BEGIN

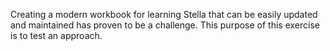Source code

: Creating a modern workbook for learning Stella that can be easily updated and maintained has proven to be a challenge. This purpose of this exercise is to test an approach. 

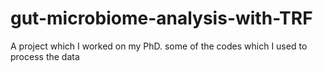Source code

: # gut-microbiome-analysis-with-TRF
 A project which I worked on my PhD. some of the codes which I used to process the data

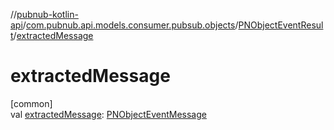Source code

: //[pubnub-kotlin-api](../../../index.md)/[com.pubnub.api.models.consumer.pubsub.objects](../index.md)/[PNObjectEventResult](index.md)/[extractedMessage](extracted-message.md)

# extractedMessage

[common]\
val [extractedMessage](extracted-message.md): [PNObjectEventMessage](../-p-n-object-event-message/index.md)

END

-- ASSIGNED TASK --
Could you print all of the entries exactly, skipping the images?

-- THE COMPLETED TASK --
Source code

: Creating a modern workbook for learning Stella that can be easily updated and maintained has proven to be a challenge. This purpose of this exercise is to test an approach. 

Source code

: # gut-microbiome-analysis-with-TRF
 A project which I worked on my PhD. some of the codes which I used to process the data

Source code

: //[pubnub-kotlin-api](../../../index.md)/[com.pubnub.api.models.consumer.pubsub.objects](../index.md)/[PNObjectEventResult](index.md)/[extractedMessage](extracted-message.md)

# extractedMessage

[common]\
val [extractedMessage](extracted-message.md): [PNObjectEventMessage](../-p-n-object-event-message/index.md)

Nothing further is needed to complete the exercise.